卓然理解地点点头:“东方旭同志,您认真地读过《人民日报》上那篇有关武训的社论吧?”

“不但读过,我几乎可以一字不差地背诵。”

“老兄的记忆力我是知道的。”卓然向前探着身子,放低了声音:“莫非您另有看法?”

“不。简直像天书——读不懂!”

“没关系。我们是老朋友,有话尽管说嘛。放心,我是不会打小报告的。”看出对方有情绪,卓然只得进行安抚。

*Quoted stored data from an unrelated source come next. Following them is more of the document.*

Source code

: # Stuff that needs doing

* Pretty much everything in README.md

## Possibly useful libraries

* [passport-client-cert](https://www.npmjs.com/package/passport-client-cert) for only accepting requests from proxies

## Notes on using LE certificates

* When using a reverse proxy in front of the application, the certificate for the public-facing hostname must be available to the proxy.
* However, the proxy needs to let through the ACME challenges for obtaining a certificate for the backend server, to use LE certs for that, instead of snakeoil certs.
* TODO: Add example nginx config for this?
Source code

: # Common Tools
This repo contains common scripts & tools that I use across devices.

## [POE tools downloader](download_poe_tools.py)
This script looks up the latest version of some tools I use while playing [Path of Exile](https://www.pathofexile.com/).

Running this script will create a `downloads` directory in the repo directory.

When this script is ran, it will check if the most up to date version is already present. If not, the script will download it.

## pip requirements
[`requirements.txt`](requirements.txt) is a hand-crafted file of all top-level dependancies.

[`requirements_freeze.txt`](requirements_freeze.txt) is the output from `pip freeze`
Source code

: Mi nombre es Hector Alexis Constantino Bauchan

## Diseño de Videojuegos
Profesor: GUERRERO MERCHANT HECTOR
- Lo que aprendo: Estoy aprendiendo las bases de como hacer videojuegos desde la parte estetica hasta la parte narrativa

“部长,我不理解的是,”东方旭提高了声音,“一个流浪汉,可怜的乞丐,他的惟一本领,就是忍辱受贱,四处行乞。怎么可以要求他去触动封建经济基础和上层建筑呢?难道说,让读不起书的穷孩子能够进学校,识几个字,就是宣传封建文化?那历代的教育家、教书匠,包括孔老夫子在内,是否都该斩尽杀绝?”见部长静静地听着并不答话,他继续说道:“不错,武训的行状,确给人一种奴颜婢膝之感,但他是向乞讨的对象作笑脸,并不是对反动统治者献媚。他忘记自身的人格尊严,只耿耿于广大得不到书读的贫穷孩子。试问,有这样利他主义精神的人,泱泱神州有几人?鲁迅先生为什么发出了‘救救孩子’的呐喊?不就是因为他们愚昧无知,有着更大的被吃掉的危险吗?”

说到这里,他已是两眼殷红,声音哽咽。他想起自己当年因为贫穷失学,是在亲戚的帮助下,才得到读大学的机会。他觉得那位亲戚,就是一个值得歌颂的武训!

这时,卓然插话道:“东方旭同志,您的心情我完全能够理解。您喝口水,喝口水。别急,慢慢说。”

东方旭知道自己已经失态,尽量克制着激动,放缓节奏说道:“我们翻开一部二十四史,哪朝哪代不是标榜‘民为贵,社稷次之,君为轻’?再昏庸的皇帝,也懂得老百姓不可得罪。风调雨顺,物阜年丰,是盛世之德感动了上苍;做一件有益于社稷民生的事,是圣明天子的英睿倡导。武训办义学成就巨大,名震一方,他们自然不会放过褒奖宣扬的机会。这恐怕不是一个文盲乞丐办义学的初衷吧?尽管当年武训对于朝廷‘厚赐’的态度,我们不清楚。但我们从电影上看到,他对于朝廷的恩诏,并没有感恩戴德。而对于御赐的黄马褂——一种最高的荣誉象征,却视同敝屣,一副不屑一顾的神色。披在身上的黄马褂飘然落到了地上,他头也不回,扬长而去。当时我看到这里,认为是电影编导者,特意为之涂上一层革命色彩,以拔高武训的思想境界,目的是为了取悦于时代,不顾忌是否有违历史真实。当年的武训,未必有如此高的觉悟。”说到这里,他停下来,喝了一口水。见卓然在不住地点头,索性继续说下去:“想不到呀,编导们如此煞费苦心,依然成了罪臣当诛的过街老鼠。退一步讲,就算编导们在无意之中赞美了一个封建阶级的孝子贤孙,像有些批评文章所骂的那样,也犯不下弥天大罪呀!文艺创作,要是有一点失误,就来上一通全党共诛之,全国共讨之。谁还敢舞文弄墨?那才真是一片白花花的大地真干净呢。难道我们英明伟大的共产党,真的希望刚刚诞生不久的新中国,出现那种万马齐喑的可悲局面?况且,区区一部电影,好,不足以兴邦;坏,不足以亡国。何必小题大作,兴师动众,以泰山压顶之势声讨围剿,必欲置之死地而后快。连写文章的人也不放过,一副不检讨便不予宽宥的架势,怎么能让人心服呢?堂堂中央党报,竟然发表那样一篇无中生有、强词夺理的社论,实在令人费解。我甚至怀疑,那位写社论的秀才,神经出了……”

“东方旭同志!”卓然突然打断了他的话,“您的意思是,不想写那篇检讨文章?”